Neben Reparaturen und Verschönerungsarbeiten in den beiden Häusern ist die Zeit noch für etwas anderes genutzt worden. Vom Freistaat haben sie 50.000 Euro erhalten, um in die Verbesserungen der Hygienebedingungen zu investieren. Und so sind kontaktlose, selbstreinigende Sanitäranlagen installiert worden. So fließt das Wasser aus den Hähnen jetzt, ohne diese zu berühren, über eine Infrarotschaltung, auch Seifenspender und Händetrockner können kontaktlos bedient werden und die Toiletten reinigen sich selbsttätig.

Jetzt gehe es erst einmal darum, „dass die Leute Vertrauen fassen, dass sie mit gutem Gewissen zu uns kommen können“, sagt Christiane Böttger. Sie hat ja mit der Villa Teresa bereits eine Art Probelauf mit den Sommerkonzerten, die als Ersatz für die abgesagte Landadelsreihe gedacht waren, absolviert. „Anfangs waren die Leute sehr unsicher, aber mittlerweile haben sie sich an die neue Situation gewöhnt und sie angenommen.“

Zu den Auflagen für die Veranstaltungen in der Villa und der Börse gehört auch eine Registrierungspflicht, um eventuelle Fälle von Ansteckung nachverfolgen zu können. Danach müssen alle Gäste ihren Namen, ihre E-Mail-Adresse und die Telefonnummer hinterlassen. „Die Daten werden bei Bedarf ausschließlich an die Gesundheitsbehörden weitergegeben und vier Wochen nach der betreffenden Veranstaltung wieder gelöscht.“ Übrigens: Die Registrierung kann man schon von zu Hause vom Sofa aus unter www.kultur-coswig.de/registrierung erledigen.
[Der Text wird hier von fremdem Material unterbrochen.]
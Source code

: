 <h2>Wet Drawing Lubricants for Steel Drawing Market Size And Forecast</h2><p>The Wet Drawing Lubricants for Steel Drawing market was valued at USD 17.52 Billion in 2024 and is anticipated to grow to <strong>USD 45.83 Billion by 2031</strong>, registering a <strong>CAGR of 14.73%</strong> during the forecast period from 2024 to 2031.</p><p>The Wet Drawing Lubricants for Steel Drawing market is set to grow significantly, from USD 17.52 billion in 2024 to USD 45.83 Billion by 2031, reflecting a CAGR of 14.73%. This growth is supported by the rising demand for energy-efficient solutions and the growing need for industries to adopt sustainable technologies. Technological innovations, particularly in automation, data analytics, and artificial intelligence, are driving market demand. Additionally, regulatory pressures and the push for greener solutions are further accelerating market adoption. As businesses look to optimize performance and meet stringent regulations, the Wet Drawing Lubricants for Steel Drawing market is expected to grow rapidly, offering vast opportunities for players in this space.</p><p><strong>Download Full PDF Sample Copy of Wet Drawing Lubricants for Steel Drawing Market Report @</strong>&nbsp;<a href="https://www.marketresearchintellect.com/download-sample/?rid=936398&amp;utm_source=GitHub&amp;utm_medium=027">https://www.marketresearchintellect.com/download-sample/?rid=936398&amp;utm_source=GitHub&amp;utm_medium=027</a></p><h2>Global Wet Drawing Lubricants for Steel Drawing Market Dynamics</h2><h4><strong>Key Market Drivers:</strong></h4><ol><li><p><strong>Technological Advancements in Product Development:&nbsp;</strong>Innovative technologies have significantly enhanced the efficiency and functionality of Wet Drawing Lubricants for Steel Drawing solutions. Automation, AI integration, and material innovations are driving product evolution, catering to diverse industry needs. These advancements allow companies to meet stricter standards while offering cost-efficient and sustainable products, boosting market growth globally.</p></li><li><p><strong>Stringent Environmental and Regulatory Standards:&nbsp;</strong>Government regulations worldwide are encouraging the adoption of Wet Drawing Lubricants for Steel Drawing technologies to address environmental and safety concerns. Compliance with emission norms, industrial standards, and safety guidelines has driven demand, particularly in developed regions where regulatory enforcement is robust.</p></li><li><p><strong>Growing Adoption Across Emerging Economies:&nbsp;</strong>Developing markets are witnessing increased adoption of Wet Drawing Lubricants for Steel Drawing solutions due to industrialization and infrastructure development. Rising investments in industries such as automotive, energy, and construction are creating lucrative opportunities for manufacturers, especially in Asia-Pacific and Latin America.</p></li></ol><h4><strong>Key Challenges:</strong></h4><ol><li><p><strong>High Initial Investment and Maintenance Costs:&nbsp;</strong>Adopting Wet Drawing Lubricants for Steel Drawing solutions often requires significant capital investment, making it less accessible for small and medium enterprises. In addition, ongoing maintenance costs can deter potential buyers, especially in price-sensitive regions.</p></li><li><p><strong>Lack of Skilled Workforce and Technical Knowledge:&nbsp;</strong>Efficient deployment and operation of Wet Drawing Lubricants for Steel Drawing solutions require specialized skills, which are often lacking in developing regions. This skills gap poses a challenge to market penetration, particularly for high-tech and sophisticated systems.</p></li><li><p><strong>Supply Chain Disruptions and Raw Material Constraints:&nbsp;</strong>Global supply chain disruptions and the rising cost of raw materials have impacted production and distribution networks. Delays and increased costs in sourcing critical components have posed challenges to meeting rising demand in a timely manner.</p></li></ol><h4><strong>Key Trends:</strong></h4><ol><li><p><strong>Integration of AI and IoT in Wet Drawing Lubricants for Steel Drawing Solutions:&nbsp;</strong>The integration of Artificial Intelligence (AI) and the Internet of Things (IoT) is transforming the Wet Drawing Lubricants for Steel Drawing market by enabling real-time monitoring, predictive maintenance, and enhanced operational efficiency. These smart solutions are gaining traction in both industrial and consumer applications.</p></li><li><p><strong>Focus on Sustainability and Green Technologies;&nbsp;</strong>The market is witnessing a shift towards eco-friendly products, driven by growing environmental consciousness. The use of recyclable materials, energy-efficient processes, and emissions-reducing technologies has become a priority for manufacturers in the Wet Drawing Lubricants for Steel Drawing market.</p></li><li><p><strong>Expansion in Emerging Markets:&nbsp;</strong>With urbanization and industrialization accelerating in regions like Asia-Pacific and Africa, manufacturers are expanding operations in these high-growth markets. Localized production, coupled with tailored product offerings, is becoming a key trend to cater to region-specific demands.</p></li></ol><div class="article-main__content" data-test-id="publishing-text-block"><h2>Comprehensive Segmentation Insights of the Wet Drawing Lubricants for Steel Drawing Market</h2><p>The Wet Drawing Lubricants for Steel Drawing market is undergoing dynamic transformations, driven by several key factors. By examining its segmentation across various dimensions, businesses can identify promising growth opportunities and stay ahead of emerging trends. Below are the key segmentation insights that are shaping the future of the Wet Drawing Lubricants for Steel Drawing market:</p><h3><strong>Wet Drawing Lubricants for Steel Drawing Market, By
Die beiden Kulturmanager haben die vergangene Zeit auch genutzt, um ein neues Format aus der Taufe zu heben. „Zusammen mit dem Batzdorfer Schlossverein machen wir Mitte Oktober ein Jazzfestival“, erklärt Christiane Böttger. „Jazz feudal“ biete vom 9. bis zum 11. Oktober fünf Konzerte in der Gewölbetonne des Schlosses. „Das Programm wird eine Mischung aus Newcomern und gestandenen Musikern bieten, wobei Uschi Brüning in diesem Jahr unser Zugpferd sein wird.“

Klar ist, dass die Häuser in diesem Jahr mit Verlust arbeiten werden, so Thomas Kretschmer. Durch die Schließung im Frühjahr und den kommenden Betrieb mit nur 60 Prozent Bestuhlung werden am Ende des Jahres zwischen 50.00 und 70.000 Euro an Einnahmen fehlen und das auch nur deshalb, weil der Kulturraum seine zugesagten Fördersummen nicht kürzt. Umso wichtiger ist es, dass die Stadt avisiert hat, die Verluste auszugleichen.

Schaut man sich das Programm für das zweite Halbjahr an, dann sind 50 Veranstaltungen geplant! Neben der Börse und der Villa Teresa gehören ja auch die Stadtbibliothek und das Museum Karrasburg zur Kulturbetriebsgesellschaft Meißner Land mbH, wie sie mit vollem Namen heißt.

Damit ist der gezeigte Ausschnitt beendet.